Now, Bobby happens to pick out the Ace of Diamonds. Alice doesn’t know that. From her perspective, it could be anything. So she asks a question, “Is your card a club or a spade?”

“No,” Bobby responds.

Now Alice knows that it must be either a Diamond or a Heart, but she still isn’t very certain what the rank of the card is. So she asks another question, “Is it a Heart?”

“No,” Bobby answers.

Now Alice knows that it must be a Diamond, but she still doesn’t know what the rank is. Still, her guesses have been quite good. She has been eliminating half of the options with every question she asks.

It is possible to do worse than that. Alice could ask whether Bobby had breakfast. That wouldn’t tell her anything about the card. The point is that not all questions are equal – some eliminate half the remaining possibilities, others eliminate none.

There are nine numbered cards (2 through 10), plus the Ace and three face cards, for a total of thirteen unique ranks. So Alice would learn a lot more if she asked whether the card was above seven or a face card, since that would eliminate another half of the cards that Bobby could potentially have.

Programmers will notice what’s happening: this is essentially a binary search over a set of possibilities. At each step, you divide the space roughly in half, until only one element remains.

Entropy is the average number of such halving steps required: the expected depth of the binary search tree when the elements are not equally likely, but weighted by their true probabilities.

If Alice was asking the best possible questions, then on average she would end up asking $\log_{2}52 \approx 5.7$ questions. So an intuitive way to think about entropy is that it is the expectation of how many questions we would need to ask if we were really good at asking questions.
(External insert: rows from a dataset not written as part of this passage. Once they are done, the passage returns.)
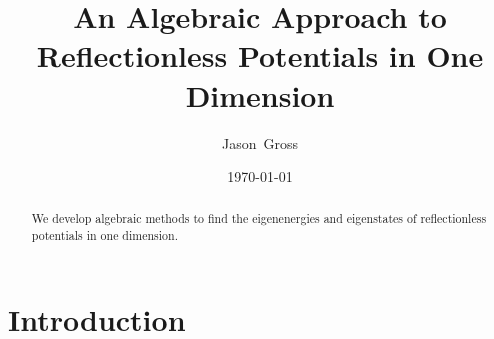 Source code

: \documentclass[aps,prd,final,twocolumn,10pt]{revtex4}
\begin{document}
\title{An Algebraic Approach to Reflectionless Potentials in One Dimension}
\author{Jason~Gross}

\makeatletter
{}
\edef\domarkboth{\noexpand\markboth{\@author}{\@title}}
\makeatother

\date{\today} 


\begin{abstract}
\noindent	
We develop algebraic methods to find the eigenenergies and 
	eigenstates of reflectionless potentials in one dimension.  
\end{abstract}

\maketitle
\pagestyle{myheadings}
\domarkboth
\thispagestyle{empty}


\section{Introduction}



 


\nocite{*}

\end{document}
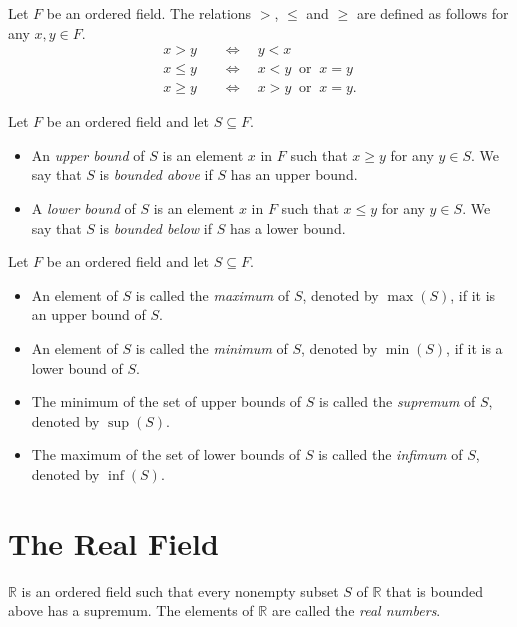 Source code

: \begin{definition}
  Let $F$ be an ordered field.
  The relations $>$, $\leq$ and $\geq$ are defined as follows for any
  $x, y \in F$.
  \begin{align*}
    x > y \quad &\Leftrightarrow \quad y < x \\
    x \leq y \quad &\Leftrightarrow \quad x < y \;\;\text{or}\;\; x = y \\
    x \geq y \quad &\Leftrightarrow \quad x > y \;\;\text{or}\;\; x = y.
  \end{align*}
\end{definition}

\begin{definition}
  Let $F$ be an ordered field and let $S \subseteq F$.
  \begin{itemize}
    \item An \emph{upper bound} of $S$ is an element $x$ in $F$ such that
    $x \geq y$ for any $y \in S$.
    We say that $S$ is \emph{bounded above} if $S$ has an upper bound.
    \item A \emph{lower bound} of $S$ is an element $x$ in $F$ such that
    $x \leq y$ for any $y \in S$.
    We say that $S$ is \emph{bounded below} if $S$ has a lower bound.
  \end{itemize}
\end{definition}

\begin{definition}
  Let $F$ be an ordered field and let $S \subseteq F$.
  \begin{itemize}
    \item An element of $S$ is called the \emph{maximum} of $S$, denoted by
    $\max(S)$, if it is an upper bound of $S$.
    \item An element of $S$ is called the \emph{minimum} of $S$, denoted by
    $\min(S)$, if it is a lower bound of $S$.
    \item The minimum of the set of upper bounds of $S$ is called the
    \emph{supremum} of $S$, denoted by $\sup(S)$.
    \item The maximum of the set of lower bounds of $S$ is called the
    \emph{infimum} of $S$, denoted by $\inf(S)$.
  \end{itemize}
\end{definition}

\section{The Real Field}
\begin{definition}
  $\mathbb{R}$ is an ordered field such that every nonempty subset $S$ of
  $\mathbb{R}$ that is bounded above has a supremum.
  The elements of $\mathbb{R}$ are called the \emph{real numbers}.
\end{definition}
For this reason many people will frame entropy as a measure of uncertainty. It is kind of like the minimum distance you would need to cross in order to figure out where you are given you were not certain where you were if you were very intelligent.

But that wasn’t what led to it being discovered: it was discovered in the process of determining the properties of an ideal engine.

Which brings us back to the idea of a race. A quintessence of intelligence is that winners are first. In a race, what does it mean to be first? It means to cross the distance before others do. There is a path length in doing so.

Entropy is the average shortest path length. It is the number of questions you ask if you ask the right questions.

Entropy.

The foundation upon which the field of information theory rests, which in turn is the foundation upon which statistical learning theory rests, is actually about winning a sort of race. Each question is a stride forward. Entropy is the distance to victory measured in questions. To be intelligent is to run the shortest race possible.

A race from uncertainty, to certainty. A race from not knowing, to knowing. So more fundamental than probability theory, more fundamental than logic, more fundamental than learning, is a simple thing. The quintessence of intelligence is this: In order to win a race? We must be first.